What really happened to Josh Shaw’s ankles?
USC player admits ‘hero’ story was a lie
City News Service | 8/29/2014, midnight
USC football senior cornerback Josh Shaw admitted Wednesday he fabricated a story about injuring his ankles by leaping from a second-floor balcony to save his 7-year-old nephew from a swimming pool.
As a result, Shaw was suspended indefinitely from all team activities.
Shaw issued a statement through his attorney, Donald Etra, saying he “injured myself in a fall” on Saturday.
“I made up a story about this fall that was untrue,” he said. “I was wrong to not tell the truth. I apologize to USC for this action on my part. My USC coaches, the USC Athletic Department and especially Coach (Steve) Sarkisian have all been supportive of me during my college career and for that, I am very grateful.”
Shaw made headlines Monday when the university announced that he had suffered two high-ankle sprains by jumping from a balcony during a family gathering in Palmdale to save his nephew on Saturday. Shaw said he saw the boy, who cannot swim, struggling in a pool and instinctively jumped from the balcony to the concrete below. He said he then crawled to the pool and pulled the boy to safety.
On Tuesday, Sarkisian said the university had received calls contradicting Shaw’s story. Sarkisian said university officials had begun looking into the reports.
“We are extremely disappointed in Josh,” Sarkisian said. “He let us all down. As I have said, nothing in his background led us to doubt him when he told us of his injuries, nor did anything after our initial vetting of his story.”
The university did not disclose any details about how Shaw actually injured his ankles.

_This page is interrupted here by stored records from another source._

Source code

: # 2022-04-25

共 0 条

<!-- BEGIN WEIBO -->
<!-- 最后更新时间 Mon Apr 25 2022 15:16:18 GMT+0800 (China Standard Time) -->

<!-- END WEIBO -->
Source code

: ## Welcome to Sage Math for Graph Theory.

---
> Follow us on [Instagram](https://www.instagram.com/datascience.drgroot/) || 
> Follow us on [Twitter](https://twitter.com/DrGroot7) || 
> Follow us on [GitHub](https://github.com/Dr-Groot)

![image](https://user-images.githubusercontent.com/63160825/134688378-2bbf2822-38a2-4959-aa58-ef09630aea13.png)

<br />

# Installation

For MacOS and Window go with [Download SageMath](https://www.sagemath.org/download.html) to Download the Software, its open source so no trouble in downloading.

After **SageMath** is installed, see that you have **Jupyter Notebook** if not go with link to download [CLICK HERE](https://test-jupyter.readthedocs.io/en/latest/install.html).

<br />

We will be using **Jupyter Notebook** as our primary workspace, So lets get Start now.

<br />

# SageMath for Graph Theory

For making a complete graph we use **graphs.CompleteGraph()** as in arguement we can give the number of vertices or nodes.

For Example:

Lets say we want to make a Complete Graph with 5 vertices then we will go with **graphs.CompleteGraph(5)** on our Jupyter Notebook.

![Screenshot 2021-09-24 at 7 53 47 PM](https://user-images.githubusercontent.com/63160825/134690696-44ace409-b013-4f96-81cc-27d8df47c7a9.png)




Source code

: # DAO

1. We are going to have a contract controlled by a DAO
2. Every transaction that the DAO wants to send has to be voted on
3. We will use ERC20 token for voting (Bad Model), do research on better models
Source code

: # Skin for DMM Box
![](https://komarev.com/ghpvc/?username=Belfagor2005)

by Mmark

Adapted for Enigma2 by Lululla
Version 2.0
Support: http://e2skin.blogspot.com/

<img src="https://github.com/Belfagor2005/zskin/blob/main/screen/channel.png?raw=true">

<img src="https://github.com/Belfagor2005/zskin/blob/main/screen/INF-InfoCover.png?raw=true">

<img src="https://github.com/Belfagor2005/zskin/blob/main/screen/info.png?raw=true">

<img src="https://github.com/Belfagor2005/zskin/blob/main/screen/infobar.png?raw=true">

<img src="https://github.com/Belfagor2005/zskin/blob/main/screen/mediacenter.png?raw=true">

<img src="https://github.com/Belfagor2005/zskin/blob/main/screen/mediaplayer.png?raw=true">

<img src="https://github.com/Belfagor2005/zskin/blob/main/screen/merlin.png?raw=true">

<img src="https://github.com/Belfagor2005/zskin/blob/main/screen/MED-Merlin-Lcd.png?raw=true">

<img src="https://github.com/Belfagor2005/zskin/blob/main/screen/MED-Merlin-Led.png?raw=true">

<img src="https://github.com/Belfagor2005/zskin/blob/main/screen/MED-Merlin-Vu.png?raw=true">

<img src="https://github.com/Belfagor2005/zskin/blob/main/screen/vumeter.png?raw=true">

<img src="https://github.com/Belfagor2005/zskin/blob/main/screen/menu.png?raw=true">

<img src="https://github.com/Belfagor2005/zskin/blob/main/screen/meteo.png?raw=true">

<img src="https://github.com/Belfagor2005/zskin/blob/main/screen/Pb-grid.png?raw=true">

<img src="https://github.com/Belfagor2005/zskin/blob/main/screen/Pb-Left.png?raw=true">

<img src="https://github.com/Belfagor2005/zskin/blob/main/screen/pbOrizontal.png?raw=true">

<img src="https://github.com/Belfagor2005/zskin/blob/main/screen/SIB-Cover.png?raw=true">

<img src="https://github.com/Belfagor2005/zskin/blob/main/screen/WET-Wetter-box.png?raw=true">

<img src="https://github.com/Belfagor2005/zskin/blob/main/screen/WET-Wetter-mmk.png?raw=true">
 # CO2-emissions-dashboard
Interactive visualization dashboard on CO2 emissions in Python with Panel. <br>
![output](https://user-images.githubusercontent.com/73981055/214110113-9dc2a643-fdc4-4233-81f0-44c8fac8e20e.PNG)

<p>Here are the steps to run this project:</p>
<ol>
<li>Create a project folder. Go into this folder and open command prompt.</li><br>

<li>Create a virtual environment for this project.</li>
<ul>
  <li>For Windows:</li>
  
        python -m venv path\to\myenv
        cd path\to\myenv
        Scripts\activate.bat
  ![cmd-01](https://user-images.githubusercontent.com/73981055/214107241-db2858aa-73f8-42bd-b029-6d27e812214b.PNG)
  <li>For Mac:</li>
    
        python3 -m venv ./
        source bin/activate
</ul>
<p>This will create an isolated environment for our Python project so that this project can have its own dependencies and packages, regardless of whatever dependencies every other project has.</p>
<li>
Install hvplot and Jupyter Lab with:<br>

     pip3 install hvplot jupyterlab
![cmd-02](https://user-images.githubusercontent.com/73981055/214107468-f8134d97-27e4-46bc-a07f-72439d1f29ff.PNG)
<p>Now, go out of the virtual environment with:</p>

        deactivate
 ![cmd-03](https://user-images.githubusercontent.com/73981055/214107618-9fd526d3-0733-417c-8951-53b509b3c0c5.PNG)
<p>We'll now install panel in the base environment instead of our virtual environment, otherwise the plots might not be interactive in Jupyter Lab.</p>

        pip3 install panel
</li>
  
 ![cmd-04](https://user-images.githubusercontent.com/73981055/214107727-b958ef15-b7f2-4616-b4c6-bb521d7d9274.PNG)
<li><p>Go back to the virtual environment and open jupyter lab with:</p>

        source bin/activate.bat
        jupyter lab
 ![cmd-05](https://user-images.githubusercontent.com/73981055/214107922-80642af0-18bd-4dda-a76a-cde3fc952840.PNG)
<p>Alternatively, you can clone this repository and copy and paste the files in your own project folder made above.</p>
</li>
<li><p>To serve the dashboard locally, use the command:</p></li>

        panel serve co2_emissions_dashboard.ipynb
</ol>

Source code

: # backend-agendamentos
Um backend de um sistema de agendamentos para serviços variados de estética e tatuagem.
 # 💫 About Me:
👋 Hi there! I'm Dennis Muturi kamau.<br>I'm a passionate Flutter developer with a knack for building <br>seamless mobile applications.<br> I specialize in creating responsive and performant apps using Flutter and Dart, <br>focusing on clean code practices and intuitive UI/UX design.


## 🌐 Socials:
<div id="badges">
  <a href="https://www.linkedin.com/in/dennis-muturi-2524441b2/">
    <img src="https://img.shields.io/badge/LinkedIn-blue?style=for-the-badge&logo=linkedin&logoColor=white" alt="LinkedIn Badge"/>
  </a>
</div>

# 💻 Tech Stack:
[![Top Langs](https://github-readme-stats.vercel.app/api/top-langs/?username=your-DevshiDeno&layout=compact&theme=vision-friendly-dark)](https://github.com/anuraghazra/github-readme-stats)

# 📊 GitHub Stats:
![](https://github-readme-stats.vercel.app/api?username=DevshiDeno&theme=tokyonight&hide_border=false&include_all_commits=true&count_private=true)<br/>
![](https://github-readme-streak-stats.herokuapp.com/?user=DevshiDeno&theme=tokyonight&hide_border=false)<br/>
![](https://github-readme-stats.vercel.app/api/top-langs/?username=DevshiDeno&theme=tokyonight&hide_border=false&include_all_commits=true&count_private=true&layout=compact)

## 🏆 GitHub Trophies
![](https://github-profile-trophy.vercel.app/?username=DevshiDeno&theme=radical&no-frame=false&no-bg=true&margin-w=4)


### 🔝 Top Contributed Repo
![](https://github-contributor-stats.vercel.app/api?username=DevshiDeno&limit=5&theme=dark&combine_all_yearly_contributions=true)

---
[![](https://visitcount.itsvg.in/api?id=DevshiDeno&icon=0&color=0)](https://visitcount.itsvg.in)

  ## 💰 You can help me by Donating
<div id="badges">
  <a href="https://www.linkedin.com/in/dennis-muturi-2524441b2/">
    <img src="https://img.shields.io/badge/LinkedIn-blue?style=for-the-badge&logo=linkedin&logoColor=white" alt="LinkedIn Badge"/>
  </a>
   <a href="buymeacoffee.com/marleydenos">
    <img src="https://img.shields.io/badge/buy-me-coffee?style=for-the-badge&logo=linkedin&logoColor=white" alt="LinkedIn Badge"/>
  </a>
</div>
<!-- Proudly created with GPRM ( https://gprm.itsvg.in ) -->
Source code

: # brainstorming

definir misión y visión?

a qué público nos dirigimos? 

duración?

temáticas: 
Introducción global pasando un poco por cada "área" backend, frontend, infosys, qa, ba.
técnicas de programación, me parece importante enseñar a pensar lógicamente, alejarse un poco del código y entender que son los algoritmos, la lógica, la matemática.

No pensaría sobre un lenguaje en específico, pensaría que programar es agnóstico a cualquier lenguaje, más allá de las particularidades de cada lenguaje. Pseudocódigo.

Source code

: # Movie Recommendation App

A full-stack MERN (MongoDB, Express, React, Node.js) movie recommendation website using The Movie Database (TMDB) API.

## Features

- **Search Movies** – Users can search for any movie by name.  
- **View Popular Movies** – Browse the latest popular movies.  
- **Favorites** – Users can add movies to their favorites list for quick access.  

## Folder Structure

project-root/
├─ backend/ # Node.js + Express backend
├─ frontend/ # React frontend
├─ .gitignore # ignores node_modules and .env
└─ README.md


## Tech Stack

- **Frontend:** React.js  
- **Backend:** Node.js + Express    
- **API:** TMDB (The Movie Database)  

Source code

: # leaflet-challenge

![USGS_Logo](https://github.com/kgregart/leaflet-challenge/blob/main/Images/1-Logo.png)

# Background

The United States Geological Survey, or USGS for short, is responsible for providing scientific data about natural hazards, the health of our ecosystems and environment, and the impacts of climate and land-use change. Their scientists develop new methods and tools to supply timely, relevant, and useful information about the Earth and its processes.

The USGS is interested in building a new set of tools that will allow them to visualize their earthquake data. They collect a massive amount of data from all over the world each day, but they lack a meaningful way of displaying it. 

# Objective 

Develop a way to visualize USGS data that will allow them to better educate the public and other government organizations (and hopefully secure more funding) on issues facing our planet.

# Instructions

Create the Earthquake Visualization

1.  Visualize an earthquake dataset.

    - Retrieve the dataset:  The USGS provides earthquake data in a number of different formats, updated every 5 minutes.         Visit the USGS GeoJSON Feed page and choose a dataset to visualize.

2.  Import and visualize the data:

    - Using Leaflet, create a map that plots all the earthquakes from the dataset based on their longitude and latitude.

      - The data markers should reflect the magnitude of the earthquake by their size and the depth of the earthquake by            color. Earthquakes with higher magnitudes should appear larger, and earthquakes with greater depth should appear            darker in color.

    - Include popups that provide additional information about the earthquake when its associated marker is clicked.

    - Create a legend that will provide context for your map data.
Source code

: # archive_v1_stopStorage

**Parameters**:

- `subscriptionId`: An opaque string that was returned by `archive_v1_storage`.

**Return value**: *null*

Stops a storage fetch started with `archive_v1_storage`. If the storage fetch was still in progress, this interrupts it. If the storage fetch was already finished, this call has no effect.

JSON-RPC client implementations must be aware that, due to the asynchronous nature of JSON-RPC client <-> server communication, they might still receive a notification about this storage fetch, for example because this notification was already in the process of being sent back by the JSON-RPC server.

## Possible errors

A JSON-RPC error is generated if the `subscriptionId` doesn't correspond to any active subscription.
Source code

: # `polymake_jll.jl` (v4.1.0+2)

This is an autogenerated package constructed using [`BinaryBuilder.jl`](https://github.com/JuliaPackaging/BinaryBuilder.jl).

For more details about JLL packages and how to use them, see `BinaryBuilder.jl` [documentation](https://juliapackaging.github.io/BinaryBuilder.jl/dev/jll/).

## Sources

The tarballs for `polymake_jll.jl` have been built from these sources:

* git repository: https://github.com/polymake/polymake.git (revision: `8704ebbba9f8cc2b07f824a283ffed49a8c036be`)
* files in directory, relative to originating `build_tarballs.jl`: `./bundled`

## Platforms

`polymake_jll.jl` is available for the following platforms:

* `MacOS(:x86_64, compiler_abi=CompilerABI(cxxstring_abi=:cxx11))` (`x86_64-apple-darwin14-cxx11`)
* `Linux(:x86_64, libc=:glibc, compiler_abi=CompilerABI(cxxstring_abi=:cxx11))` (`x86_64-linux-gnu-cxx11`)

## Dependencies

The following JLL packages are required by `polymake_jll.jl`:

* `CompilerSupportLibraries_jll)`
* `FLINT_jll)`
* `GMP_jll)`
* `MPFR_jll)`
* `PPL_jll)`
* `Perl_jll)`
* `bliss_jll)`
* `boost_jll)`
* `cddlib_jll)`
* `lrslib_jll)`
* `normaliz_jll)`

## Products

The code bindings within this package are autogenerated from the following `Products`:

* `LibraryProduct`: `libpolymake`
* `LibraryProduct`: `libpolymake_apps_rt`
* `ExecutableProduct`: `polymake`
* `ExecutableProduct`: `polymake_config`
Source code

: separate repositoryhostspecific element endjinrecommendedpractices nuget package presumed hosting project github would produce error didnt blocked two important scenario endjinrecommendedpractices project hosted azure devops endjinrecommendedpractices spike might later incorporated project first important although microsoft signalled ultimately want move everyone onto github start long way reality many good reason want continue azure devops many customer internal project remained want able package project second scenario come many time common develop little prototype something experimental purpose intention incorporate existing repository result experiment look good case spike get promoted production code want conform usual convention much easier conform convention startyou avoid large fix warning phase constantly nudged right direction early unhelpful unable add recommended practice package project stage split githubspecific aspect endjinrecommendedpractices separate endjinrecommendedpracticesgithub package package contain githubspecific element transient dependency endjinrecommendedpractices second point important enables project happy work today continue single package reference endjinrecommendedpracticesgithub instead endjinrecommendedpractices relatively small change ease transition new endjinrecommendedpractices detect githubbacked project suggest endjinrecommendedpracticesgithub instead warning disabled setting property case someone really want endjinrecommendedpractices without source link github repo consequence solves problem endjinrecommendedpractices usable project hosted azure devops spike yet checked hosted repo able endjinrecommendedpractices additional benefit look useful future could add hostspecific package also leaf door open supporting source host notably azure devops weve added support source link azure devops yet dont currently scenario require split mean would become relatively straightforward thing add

Los Angeles police said the name “Josh Shaw” was included in a police report about a reported burglary at an apartment near the USC campus Saturday night. Witnesses said they saw a person climbing on the building, and when police interviewed a woman who lives at the building, she said the suspect’s description seemed to match her boyfriend, who she identified as “Josh Shaw”—although it was unclear if she was referring to the football player.
Sarkisian said he appreciated that Shaw admitted his initial story was a lie.
“Although this type of behavior is out of character for Josh, it is unacceptable,” Sarkisian said. “Honesty and integrity must be at the center of our program. I believe Josh will learn from this. I hope that he will not be defined by this incident, and that the Trojan Family will accept his apology and support him.”